TARANTO – Sono considerati due dei migliori talenti della Lega Pro. E non solo, in prospettiva, vista la giovane età e le potenzialità. Daniele Sciaudone e Salvatore Caturano incroceranno le loro strade domenica, all’Enzo Blasone di Foligno, e sarà una sfida resa più ‘avvincente’ dai loro trascorsi. Sciaudone, centrocampista-chiave della squadra di Davide Dionigi, è tornato in Puglia proprio dopo la positiva esperienza in Umbria. Caturano, invece, cerca il riscatto, dopo essersi smarrito. Classe 1990, il centravanti di Scampia è cresciuto nell’Empoli, dove Cagni lo ha fatto esordire in serie A.

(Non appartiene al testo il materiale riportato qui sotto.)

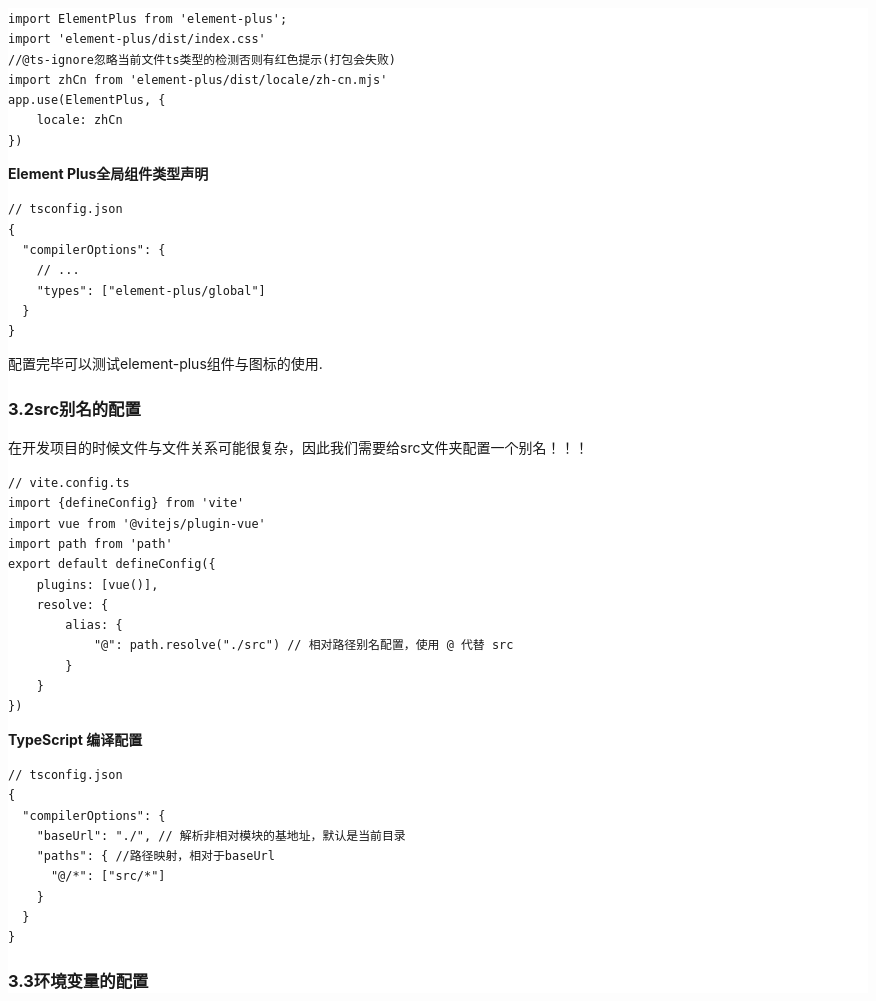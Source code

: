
 ```
import ElementPlus from 'element-plus';
import 'element-plus/dist/index.css'
//@ts-ignore忽略当前文件ts类型的检测否则有红色提示(打包会失败)
import zhCn from 'element-plus/dist/locale/zh-cn.mjs'
app.use(ElementPlus, {
	locale: zhCn
})
```

**Element Plus全局组件类型声明**

    // tsconfig.json
    {
      "compilerOptions": {
        // ...
        "types": ["element-plus/global"]
      }
    }

配置完毕可以测试element-plus组件与图标的使用.

### 3.2src别名的配置

在开发项目的时候文件与文件关系可能很复杂，因此我们需要给src文件夹配置一个别名！！！

```
// vite.config.ts
import {defineConfig} from 'vite'
import vue from '@vitejs/plugin-vue'
import path from 'path'
export default defineConfig({
	plugins: [vue()],
	resolve: {
		alias: {
			"@": path.resolve("./src") // 相对路径别名配置，使用 @ 代替 src
		}
	}
})
```

**TypeScript 编译配置**

```
// tsconfig.json
{
  "compilerOptions": {
	"baseUrl": "./", // 解析非相对模块的基地址，默认是当前目录
	"paths": { //路径映射，相对于baseUrl
	  "@/*": ["src/*"] 
	}
  }
}
```

### 3.3环境变量的配置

Ventitre presenze ed undici gol è il curriculum con la maglia delle nazionali azzurre giovanili, una carriere da ‘nomade del pallone’ che ha fatto scalo anche in riva allo Ionio. Da gennaio è in forza al Foligno. “Voglio portare la squadra alla salvezza e poi tornare in serie B, all’Empoli” le parole con le quali si è presentato, a cui hanno fatto seguito, subito, due gol in tre partite. Cinque le reti siglate con la casacca rossoblu, che doveva essere un trampolino di lancio. Così non è stato, a causa di un grave infortunio, la rottura del menisco esterno. Poi, le esperienze tra alti e bassi a Viareggio, Ravenna (sei mesi), Andria (con poca fortuna) e Nocerina, mezza stagione vissuta ai margini della prima squadra. Quindi l’approdo a Foligno, con il suo procuratore Mario Giuffredi, vecchia volpe del calciomercato, a fare da regista dell’operazione. Da parte sua, mister Dionigi deve fare i conti con lo stop di Ettore Mendicino, che inevitabilmente complica i piani per questo finale di stagione. Ma sono diverse le scelte al vaglio dell’allenatore tarantino, alle prese con più di qualche grattacapo. In attacco, ad esempio, sembra certo l’utilizzo di Alessandro e Girardi, con Guazzo in panchina ed uno tra Chiaretti e Rantier a completare il tridente. Ma sia il brasiliano che il francese non hanno convinto appieno, nell’ultima uscita, mentre Bradaschia è lontano dalla migliore condizione. Non ci sarà l’infortunato Momo Coly, ed allora la linea difensiva a tre sarà ancora quella composta da Sosa, Di Bari e Prosperi. Cambi a centrocampo. Antonazzo agirà sul versante destro, mentre a sinistra il dubbio è quello tra Garufo e Bertolucci. Al centro, confermato Guido Di Deo, con il rientro di Daniele Sciaudone al posto di Davide Giorgino. A Dionigi il compito di sciogliere i dubbi.